Task brief: Print exactly the lines that run from the opening line of the material through the line with "If the action was denied because it", and nothing else, leaving out pictures.

▬▬▬▬▬▬▬▬▬▬

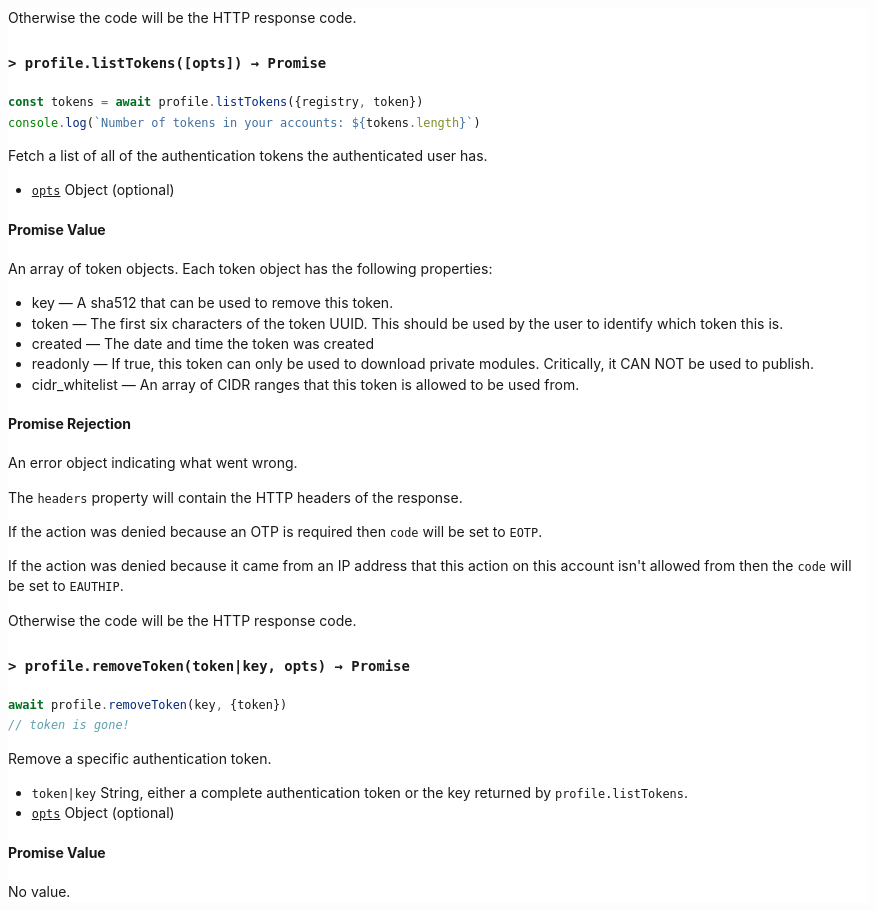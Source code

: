 Otherwise the code will be the HTTP response code.

### <a name="list-tokens"></a> `> profile.listTokens([opts]) → Promise`

```js
const tokens = await profile.listTokens({registry, token})
console.log(`Number of tokens in your accounts: ${tokens.length}`)
```

Fetch a list of all of the authentication tokens the authenticated user has.

* [`opts`](#opts) Object (optional)

#### **Promise Value**

An array of token objects. Each token object has the following properties:

* key — A sha512 that can be used to remove this token.
* token — The first six characters of the token UUID. This should be used by the user to identify which token this is.
* created — The date and time the token was created
* readonly — If true, this token can only be used to download private modules. Critically, it CAN NOT be used to
  publish.
* cidr_whitelist — An array of CIDR ranges that this token is allowed to be used from.

#### **Promise Rejection**

An error object indicating what went wrong.

The `headers` property will contain the HTTP headers of the response.

If the action was denied because an OTP is required then `code` will be set to `EOTP`.

If the action was denied because it came from an IP address that this action on this account isn't allowed from then
the `code` will be set to `EAUTHIP`.

Otherwise the code will be the HTTP response code.

### <a name="remove-token"><a> `> profile.removeToken(token|key, opts) → Promise`

```js
await profile.removeToken(key, {token})
// token is gone!
```

Remove a specific authentication token.

* `token|key` String, either a complete authentication token or the key returned by `profile.listTokens`.
* [`opts`](#opts) Object (optional)

#### **Promise Value**

No value.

▬▬▬▬▬▬▬▬▬▬

Solution to the problem:
Source code

: Otherwise the code will be the HTTP response code.

### <a name="list-tokens"></a> `> profile.listTokens([opts]) → Promise`

```js
const tokens = await profile.listTokens({registry, token})
console.log(`Number of tokens in your accounts: ${tokens.length}`)
```

Fetch a list of all of the authentication tokens the authenticated user has.

* [`opts`](#opts) Object (optional)

#### **Promise Value**

An array of token objects. Each token object has the following properties:

* key — A sha512 that can be used to remove this token.
* token — The first six characters of the token UUID. This should be used by the user to identify which token this is.
* created — The date and time the token was created
* readonly — If true, this token can only be used to download private modules. Critically, it CAN NOT be used to
  publish.
* cidr_whitelist — An array of CIDR ranges that this token is allowed to be used from.

#### **Promise Rejection**

An error object indicating what went wrong.

The `headers` property will contain the HTTP headers of the response.

If the action was denied because an OTP is required then `code` will be set to `EOTP`.

If the action was denied because it came from an IP address that this action on this account isn't allowed from then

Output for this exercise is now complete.